I’d be interested in whether people would prefer a different policy.
My concern is that the marginal effect of donating to one of these funds on the amount of money actually reaching charities might be zero. Given that OpenPhil spent below its budget, and these funds are managed by OpenPhil staff, it appears as though these funds put money on the wrong side of a bottleneck. One of the major constraints on OpenPhil’s giving has been wanting charities to have diverse sources of funding; this appears to reduce funding diversity, by converting donations from individual small donors into donations from OpenPhil.

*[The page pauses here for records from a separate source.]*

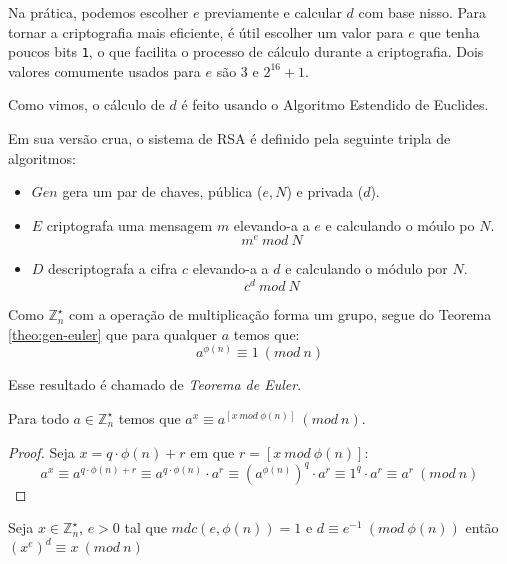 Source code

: Na prática, podemos escolher $e$ previamente e calcular $d$ com base nisso.
Para tornar a criptografia mais eficiente, é útil escolher um valor para $e$ que tenha poucos bits {\tt 1}, o que facilita o processo de cálculo durante a criptografia.
Dois valores comumente usados para $e$ são $3$ e $2^{16} + 1$.

Como vimos, o cálculo de $d$ é feito usando o Algoritmo Estendido de Euclides.



Em sua versão crua, o sistema de RSA é definido pela seguinte tripla de algoritmos:

\begin{itemize}
\item $Gen$ gera um par de chaves, pública ($e, N$) e privada ($d$).
\item $E$ criptografa uma mensagem $m$ elevando-a a $e$ e calculando o móulo po $N$.
  \begin{displaymath}
    m^e\ mod\ N
  \end{displaymath}
\item $D$ descriptografa a cifra $c$ elevando-a a $d$ e calculando o módulo por $N$.
  \begin{displaymath}
    c^d\ mod\ N
  \end{displaymath}
\end{itemize}

Como $\mathbb{Z}_n^\star$ com a operação de multiplicação forma um grupo, segue do Teorema \ref{theo:gen-euler} que para qualquer $a$ temos que:
\begin{displaymath}
  a^{\phi(n)} \equiv 1\ (mod\ n)
\end{displaymath}

Esse resultado é chamado de {\em Teorema de Euler}.

\begin{corollary}
  Para todo $a \in \mathbb{Z}_n^\star$ temos que $a^x \equiv a^{[x\ mod\ \phi(n)]}\ (mod\ n)$.
\end{corollary}
\begin{proof}
  Seja $x = q \cdot \phi(n) + r$ em que $r = [x\ mod\ \phi(n)]$:
  \begin{displaymath}
    a^x \equiv a^{q \cdot \phi(n) + r} \equiv a^{q \cdot \phi(n)} \cdot a^r \equiv (a^{\phi(n)})^q \cdot a^r \equiv 1^q \cdot a^r \equiv a^r\ (mod\ n)
  \end{displaymath}
\end{proof}


\begin{corollary}
\label{cor:euler}
Seja $x \in \mathbb{Z}_n^\star$, $e > 0$ tal que $mdc(e, \phi(n)) = 1$ e $d \equiv e^{-1}\ (mod\ \phi(n))$ então $(x^e)^d \equiv x\ (mod\ n)$
\end{corollary}

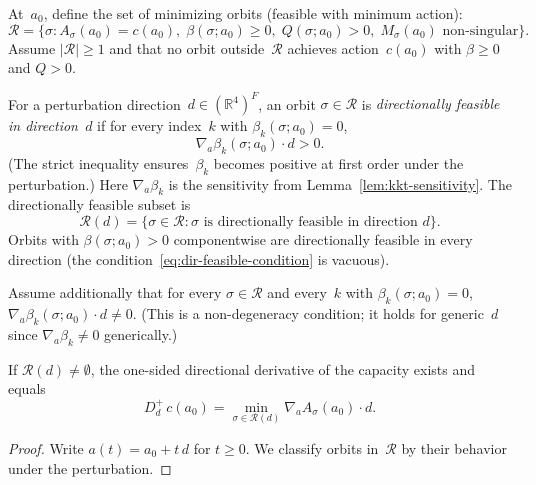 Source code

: \begin{unverified}
\begin{theorem}%
\label{thm:subdiff-with-appearance}
At~$a_0$, define the set of minimizing orbits
(feasible with minimum action):
\begin{equation}\label{eq:minimizer-set}
  \mathcal{R} = \bigl\{\sigma :
    A_\sigma(a_0) = c(a_0),\;
    \beta(\sigma; a_0) \geq 0,\;
    Q(\sigma; a_0) > 0,\;
    M_\sigma(a_0) \text{ non-singular}
  \bigr\}.
\end{equation}
Assume $|\mathcal{R}| \geq 1$ and that no orbit
outside~$\mathcal{R}$ achieves action~$c(a_0)$
with $\beta \geq 0$ and $Q > 0$.

For a perturbation direction~$d \in (\mathbb{R}^4)^F$,
an orbit $\sigma \in \mathcal{R}$ is
\emph{directionally feasible in direction~$d$} if for every
index~$k$ with $\beta_k(\sigma; a_0) = 0$,
\begin{equation}\label{eq:dir-feasible-condition}
  \nabla_a \beta_k(\sigma; a_0) \cdot d > 0.
\end{equation}
(The strict inequality ensures~$\beta_k$
becomes positive at first order under the perturbation.)
Here $\nabla_a \beta_k$ is the sensitivity from
Lemma~\ref{lem:kkt-sensitivity}.
The directionally feasible subset is
\begin{equation}\label{eq:dir-feasible-set}
  \mathcal{R}(d) = \bigl\{\sigma \in \mathcal{R} :
    \sigma \text{ is directionally feasible in direction } d
  \bigr\}.
\end{equation}
Orbits with $\beta(\sigma; a_0) > 0$ componentwise are
directionally feasible in every direction
(the condition~\eqref{eq:dir-feasible-condition} is vacuous).

Assume additionally that for every $\sigma \in \mathcal{R}$
and every~$k$ with $\beta_k(\sigma; a_0) = 0$,
$\nabla_a \beta_k(\sigma; a_0) \cdot d \neq 0$.
(This is a non-degeneracy condition; it holds for
generic~$d$ since $\nabla_a \beta_k \neq 0$ generically.)

If $\mathcal{R}(d) \neq \emptyset$, the one-sided directional
derivative of the capacity exists and equals
\begin{equation}\label{eq:subdiff-appearance}
  D_d^+\, c(a_0) = \min_{\sigma \in \mathcal{R}(d)}
    \nabla_a A_\sigma(a_0) \cdot d.
\end{equation}
\end{theorem}

\begin{proof}
Write $a(t) = a_0 + t\,d$ for $t \geq 0$.
We classify orbits in~$\mathcal{R}$ by their behavior
under the perturbation.


\end{proof}
\end{unverified}
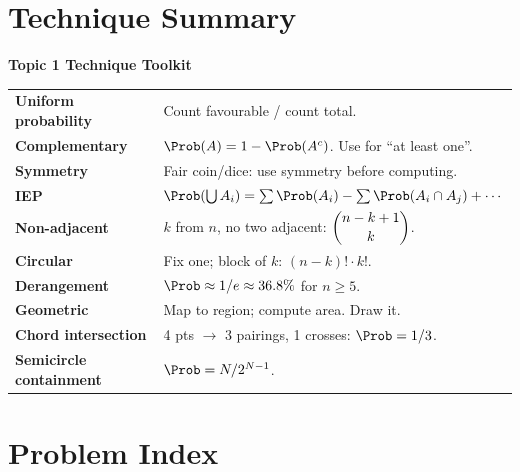 \documentclass[11pt]{article}
\begin{document}
\section{Technique Summary}

\begin{tcolorbox}[breakable, colback=EpiNavy!6, colframe=EpiNavy!50,
                  arc=4pt, left=10pt, right=10pt, top=8pt, bottom=8pt]
\textbf{\color{EpiNavy}Topic 1 Technique Toolkit}\vspace{6pt}

\begin{tabular}{@{}p{4.4cm}p{9.6cm}@{}}
\textbf{Uniform probability}    & Count favourable / count total. \\[3pt]
\textbf{Complementary}          & $\Prob(A)=1-\Prob(A^c)$. Use for ``at least one''. \\[3pt]
\textbf{Symmetry}               & Fair coin/dice: use symmetry before computing. \\[3pt]
\textbf{IEP}                    & $\Prob(\bigcup A_i)=\sum\Prob(A_i)-\sum\Prob(A_i\cap A_j)+\cdots$ \\[3pt]
\textbf{Non-adjacent}           & $k$ from $n$, no two adjacent: $\dbinom{n-k+1}{k}$. \\[3pt]
\textbf{Circular}               & Fix one; block of $k$: $(n-k)!\cdot k!$. \\[3pt]
\textbf{Derangement}            & $\Prob\approx1/e\approx36.8\%$ for $n\geq5$. \\[3pt]
\textbf{Geometric}              & Map to region; compute area. Draw it. \\[3pt]
\textbf{Chord intersection}     & 4 pts $\to$ 3 pairings, 1 crosses: $\Prob=1/3$. \\[3pt]
\textbf{Semicircle containment} & $\Prob=N/2^{N-1}$. \\
\end{tabular}
\end{tcolorbox}

\section{Problem Index}
\end{document}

What reason do donors have to think they aren’t just crowding out donations from OpenPhil’s main fund?
The Funds do have some donor diversifying effect, if only because donors can change whether they give to the Fund based on whether they like its recent beneficiaries; though it doesn’t capture all the benefits of diversification.
I could imagine this being more useful if the EA Funds are administered by OPP staff in their non-official capacity, and they have more leeway to run risky experiments or fund things that are hard to publicly explain/justify or might not reflect well on OPP. (This would work best if small EA Funds donors were less concerned about ‘wasting’ their donation than Good Ventures, though, which is maybe unrealistic.)
I haven’t thought much about the tradeoffs, but it does seem to me like you could costlessly get more of those advantages if the four funds were each co-run by a pair of people (one from OPP, one from elsewhere) so it’s less likely that any one individual or organization will suffer the fallout for controversial choices.
I think Nick’s administration of the EA Giving DAF is done in his non-official capacity. However, this can only go so far. If one of the fund managers donates to something very controversial that probably still harms OpenPhil even if they were funding the thing as private individuals.
We’ll need to have non-OpenPhil staff manage funds in the future to get the full benefits of diversification.
I like this idea. The only potential problem is that the more people you add to the fund, the more they need to reach consensus on where to donate. The need to reach consensus often results in safe options instead of interesting ones.
I’d be very interested in other ideas for how we can make it easier to donate to unusual or controversial options via the fund. Diversification is really critical to the long-term impact of this project.
That’s true, though you could also give one individual more authority than the others—e.g., have the others function as advisers, but give the current manager the last word. This is already presumably going to happen informally, since no one makes their decisions in a vacuum; but formalizing it might diffuse perceived responsibility a bit. It might also encourage diversification a bit.
The idea is that crowding out OpenPhil is likely better than the alternative for a lot of individual EAs. For example, if you were going to donate to AMF, crowding out OpenPhil is better if you buy OpenPhil’s belief that their grantmaking is better in expectation than AMF. If you think 1) that your donations are better than crowding out OpenPhi in expectation and 2) that OpenPhil staff serving as fund managers will use the money to crowd out OpenPhil, then it makes sense to not donate via the fund in its MVP configuration.
In the future, we plan to use the funds as a platform that will let a wider variety of people do in-depth charity research and have money to support the charities they find. In the future, I think EA Funds will contribute to a much wider variety of ideas.